(Stored data)
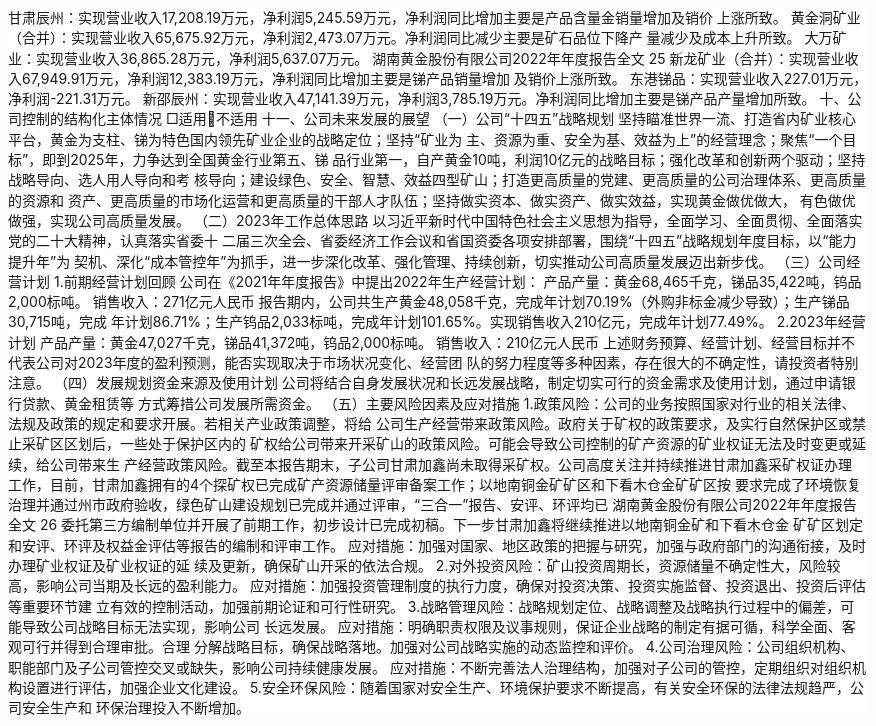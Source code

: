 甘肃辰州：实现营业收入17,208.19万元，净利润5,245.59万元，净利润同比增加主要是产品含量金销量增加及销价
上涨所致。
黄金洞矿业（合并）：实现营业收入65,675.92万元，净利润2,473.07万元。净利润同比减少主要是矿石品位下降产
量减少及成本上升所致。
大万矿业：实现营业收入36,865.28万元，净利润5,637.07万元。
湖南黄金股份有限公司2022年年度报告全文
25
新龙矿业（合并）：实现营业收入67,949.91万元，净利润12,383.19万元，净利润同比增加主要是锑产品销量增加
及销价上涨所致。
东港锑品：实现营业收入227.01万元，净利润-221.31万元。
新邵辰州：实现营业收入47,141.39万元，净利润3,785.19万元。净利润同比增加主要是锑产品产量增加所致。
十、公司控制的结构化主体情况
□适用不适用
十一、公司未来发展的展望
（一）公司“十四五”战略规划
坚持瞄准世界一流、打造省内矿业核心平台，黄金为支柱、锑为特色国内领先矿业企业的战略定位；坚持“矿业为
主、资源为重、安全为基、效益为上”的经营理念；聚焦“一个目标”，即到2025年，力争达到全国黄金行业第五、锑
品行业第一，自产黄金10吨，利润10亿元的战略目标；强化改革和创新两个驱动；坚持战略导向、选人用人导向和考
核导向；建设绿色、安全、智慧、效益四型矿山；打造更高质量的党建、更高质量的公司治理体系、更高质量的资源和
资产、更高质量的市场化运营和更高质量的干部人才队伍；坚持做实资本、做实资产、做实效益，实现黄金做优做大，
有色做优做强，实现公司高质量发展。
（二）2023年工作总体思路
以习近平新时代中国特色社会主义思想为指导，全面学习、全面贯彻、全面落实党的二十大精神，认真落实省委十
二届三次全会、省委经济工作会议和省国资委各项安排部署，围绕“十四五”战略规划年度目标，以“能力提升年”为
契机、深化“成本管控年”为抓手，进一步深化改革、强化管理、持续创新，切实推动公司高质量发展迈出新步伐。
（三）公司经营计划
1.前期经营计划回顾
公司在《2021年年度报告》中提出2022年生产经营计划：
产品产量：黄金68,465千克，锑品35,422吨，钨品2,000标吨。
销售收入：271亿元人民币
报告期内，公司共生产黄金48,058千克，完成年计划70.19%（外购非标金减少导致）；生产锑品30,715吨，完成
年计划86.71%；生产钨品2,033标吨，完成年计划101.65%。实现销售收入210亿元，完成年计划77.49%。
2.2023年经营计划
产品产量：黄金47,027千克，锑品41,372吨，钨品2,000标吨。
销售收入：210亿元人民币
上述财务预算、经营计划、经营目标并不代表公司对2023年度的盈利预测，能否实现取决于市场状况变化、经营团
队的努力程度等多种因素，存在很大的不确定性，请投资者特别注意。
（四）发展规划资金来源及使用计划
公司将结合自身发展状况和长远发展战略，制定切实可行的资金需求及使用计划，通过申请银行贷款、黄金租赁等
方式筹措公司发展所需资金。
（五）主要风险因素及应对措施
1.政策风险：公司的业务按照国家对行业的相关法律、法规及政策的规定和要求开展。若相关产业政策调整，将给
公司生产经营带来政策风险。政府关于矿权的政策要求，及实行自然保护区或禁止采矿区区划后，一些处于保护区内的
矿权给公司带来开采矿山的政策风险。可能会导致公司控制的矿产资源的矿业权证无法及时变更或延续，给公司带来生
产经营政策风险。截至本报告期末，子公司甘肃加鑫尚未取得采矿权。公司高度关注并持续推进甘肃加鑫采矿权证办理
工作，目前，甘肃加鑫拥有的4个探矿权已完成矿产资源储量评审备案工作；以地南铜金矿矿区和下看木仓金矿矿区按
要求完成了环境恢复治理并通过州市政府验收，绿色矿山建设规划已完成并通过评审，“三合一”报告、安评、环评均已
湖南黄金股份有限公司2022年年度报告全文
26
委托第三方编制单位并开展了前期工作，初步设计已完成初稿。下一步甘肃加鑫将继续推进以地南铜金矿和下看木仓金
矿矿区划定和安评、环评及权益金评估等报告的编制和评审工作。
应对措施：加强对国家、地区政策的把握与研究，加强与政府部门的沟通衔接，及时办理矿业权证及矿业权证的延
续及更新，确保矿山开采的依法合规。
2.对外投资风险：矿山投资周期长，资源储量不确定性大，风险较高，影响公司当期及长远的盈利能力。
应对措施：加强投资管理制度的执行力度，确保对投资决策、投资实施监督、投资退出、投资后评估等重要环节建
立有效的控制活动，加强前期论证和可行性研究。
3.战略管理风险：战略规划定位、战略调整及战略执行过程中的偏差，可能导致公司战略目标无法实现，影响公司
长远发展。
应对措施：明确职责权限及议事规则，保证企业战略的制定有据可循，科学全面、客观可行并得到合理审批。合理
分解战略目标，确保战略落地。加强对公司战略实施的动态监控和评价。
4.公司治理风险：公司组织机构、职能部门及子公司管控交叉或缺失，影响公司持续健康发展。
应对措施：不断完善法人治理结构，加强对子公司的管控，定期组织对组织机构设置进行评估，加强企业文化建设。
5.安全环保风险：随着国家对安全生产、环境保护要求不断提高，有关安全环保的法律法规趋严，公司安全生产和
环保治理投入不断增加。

* * *

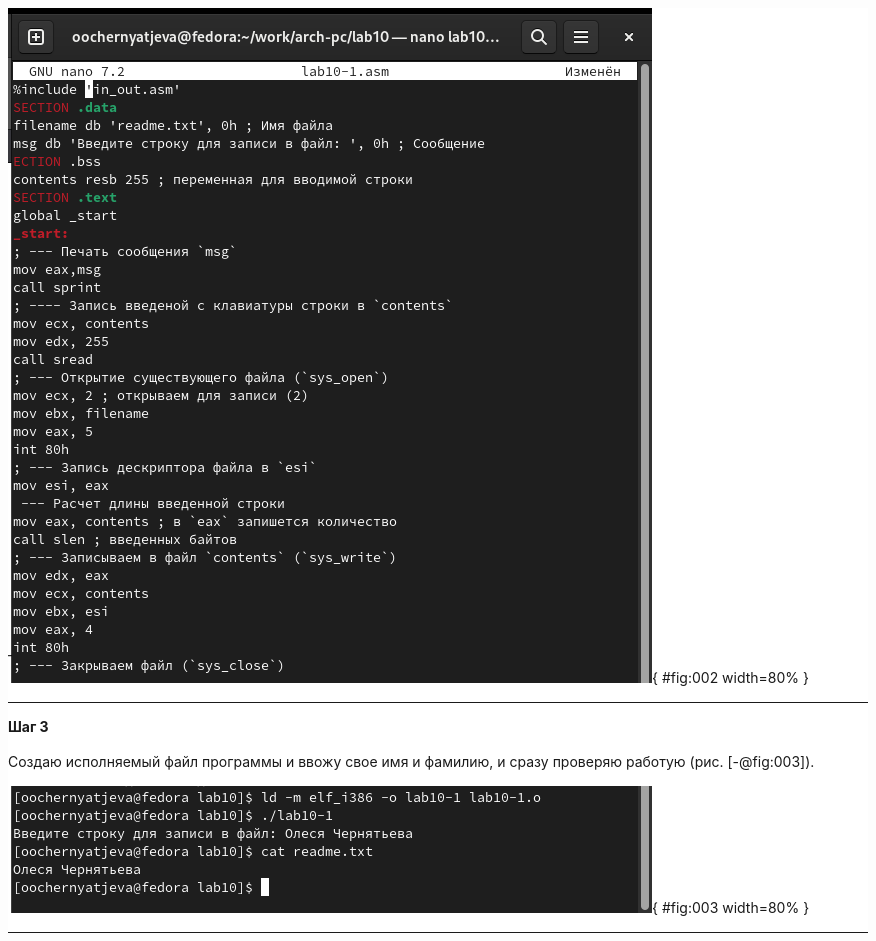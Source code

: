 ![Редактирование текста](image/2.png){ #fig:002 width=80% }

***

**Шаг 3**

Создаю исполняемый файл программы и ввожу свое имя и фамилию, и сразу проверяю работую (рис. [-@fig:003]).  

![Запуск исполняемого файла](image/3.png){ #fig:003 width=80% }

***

→ About this exercise: Only one stretch of the entries above is wanted: the lines from the one containing "有色做优做强，实现公司高质量发展。" through the one containing "环保治理投入不断增加。". Please reproduce it exactly.

→ Answer for this exercise:
有色做优做强，实现公司高质量发展。
（二）2023年工作总体思路
以习近平新时代中国特色社会主义思想为指导，全面学习、全面贯彻、全面落实党的二十大精神，认真落实省委十
二届三次全会、省委经济工作会议和省国资委各项安排部署，围绕“十四五”战略规划年度目标，以“能力提升年”为
契机、深化“成本管控年”为抓手，进一步深化改革、强化管理、持续创新，切实推动公司高质量发展迈出新步伐。
（三）公司经营计划
1.前期经营计划回顾
公司在《2021年年度报告》中提出2022年生产经营计划：
产品产量：黄金68,465千克，锑品35,422吨，钨品2,000标吨。
销售收入：271亿元人民币
报告期内，公司共生产黄金48,058千克，完成年计划70.19%（外购非标金减少导致）；生产锑品30,715吨，完成
年计划86.71%；生产钨品2,033标吨，完成年计划101.65%。实现销售收入210亿元，完成年计划77.49%。
2.2023年经营计划
产品产量：黄金47,027千克，锑品41,372吨，钨品2,000标吨。
销售收入：210亿元人民币
上述财务预算、经营计划、经营目标并不代表公司对2023年度的盈利预测，能否实现取决于市场状况变化、经营团
队的努力程度等多种因素，存在很大的不确定性，请投资者特别注意。
（四）发展规划资金来源及使用计划
公司将结合自身发展状况和长远发展战略，制定切实可行的资金需求及使用计划，通过申请银行贷款、黄金租赁等
方式筹措公司发展所需资金。
（五）主要风险因素及应对措施
1.政策风险：公司的业务按照国家对行业的相关法律、法规及政策的规定和要求开展。若相关产业政策调整，将给
公司生产经营带来政策风险。政府关于矿权的政策要求，及实行自然保护区或禁止采矿区区划后，一些处于保护区内的
矿权给公司带来开采矿山的政策风险。可能会导致公司控制的矿产资源的矿业权证无法及时变更或延续，给公司带来生
产经营政策风险。截至本报告期末，子公司甘肃加鑫尚未取得采矿权。公司高度关注并持续推进甘肃加鑫采矿权证办理
工作，目前，甘肃加鑫拥有的4个探矿权已完成矿产资源储量评审备案工作；以地南铜金矿矿区和下看木仓金矿矿区按
要求完成了环境恢复治理并通过州市政府验收，绿色矿山建设规划已完成并通过评审，“三合一”报告、安评、环评均已
湖南黄金股份有限公司2022年年度报告全文
26
委托第三方编制单位并开展了前期工作，初步设计已完成初稿。下一步甘肃加鑫将继续推进以地南铜金矿和下看木仓金
矿矿区划定和安评、环评及权益金评估等报告的编制和评审工作。
应对措施：加强对国家、地区政策的把握与研究，加强与政府部门的沟通衔接，及时办理矿业权证及矿业权证的延
续及更新，确保矿山开采的依法合规。
2.对外投资风险：矿山投资周期长，资源储量不确定性大，风险较高，影响公司当期及长远的盈利能力。
应对措施：加强投资管理制度的执行力度，确保对投资决策、投资实施监督、投资退出、投资后评估等重要环节建
立有效的控制活动，加强前期论证和可行性研究。
3.战略管理风险：战略规划定位、战略调整及战略执行过程中的偏差，可能导致公司战略目标无法实现，影响公司
长远发展。
应对措施：明确职责权限及议事规则，保证企业战略的制定有据可循，科学全面、客观可行并得到合理审批。合理
分解战略目标，确保战略落地。加强对公司战略实施的动态监控和评价。
4.公司治理风险：公司组织机构、职能部门及子公司管控交叉或缺失，影响公司持续健康发展。
应对措施：不断完善法人治理结构，加强对子公司的管控，定期组织对组织机构设置进行评估，加强企业文化建设。
5.安全环保风险：随着国家对安全生产、环境保护要求不断提高，有关安全环保的法律法规趋严，公司安全生产和
环保治理投入不断增加。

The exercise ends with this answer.